You know what else feels isolating? Not being in sync with your friends. Our closest friends have all moved in the last 2 years. Every. Last. One. And now I’m struggling with knowing where to find our kind of peeps. We find ourselves gravitating more and more towards hanging out with the parents of our Dawdler Toddler Preschooler’s friends because if nothing else, they get the whole kids thing. The whole there is a naptime and a bedtime, and it’s tough to get out during those times and no, we can’t wait til 11-ish on a Sunday at a hip restaurant for an hour to have breakfast because we’d all be dying from our kids’ whining us to death from low blood sugar.
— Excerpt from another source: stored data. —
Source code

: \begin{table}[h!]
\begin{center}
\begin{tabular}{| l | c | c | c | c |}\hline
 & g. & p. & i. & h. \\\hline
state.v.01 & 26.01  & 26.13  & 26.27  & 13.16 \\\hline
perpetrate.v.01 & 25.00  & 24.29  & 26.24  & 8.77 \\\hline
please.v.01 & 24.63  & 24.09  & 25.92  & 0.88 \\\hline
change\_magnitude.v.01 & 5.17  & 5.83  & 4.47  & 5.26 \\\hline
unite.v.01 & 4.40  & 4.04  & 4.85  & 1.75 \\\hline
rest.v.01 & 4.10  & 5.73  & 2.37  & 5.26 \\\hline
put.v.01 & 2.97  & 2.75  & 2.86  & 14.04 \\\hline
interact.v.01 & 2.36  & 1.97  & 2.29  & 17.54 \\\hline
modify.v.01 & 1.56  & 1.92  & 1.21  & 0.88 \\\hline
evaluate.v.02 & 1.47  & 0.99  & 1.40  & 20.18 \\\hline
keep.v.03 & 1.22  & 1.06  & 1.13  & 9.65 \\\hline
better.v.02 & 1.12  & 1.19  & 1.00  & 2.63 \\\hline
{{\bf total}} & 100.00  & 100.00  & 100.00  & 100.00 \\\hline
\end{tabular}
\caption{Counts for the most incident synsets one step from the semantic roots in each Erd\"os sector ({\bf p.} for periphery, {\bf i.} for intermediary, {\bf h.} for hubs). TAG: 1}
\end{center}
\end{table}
I’ve been trying to make new friends at work. And, uh. Yeah, see? That’s about the only place I go besides the gym. But, it’s slow and hard, and y’know, just takes time even when you do make a work friend. Which I haven’t really yet.
So I’ve been holding it all together. Trying to just make my way from work to the gym to daycare. Repeat. It’s been going o-kaaayyyyy, I guess, but not great. I think that all of these things will get better soon. But I just don’t know when “soon” is.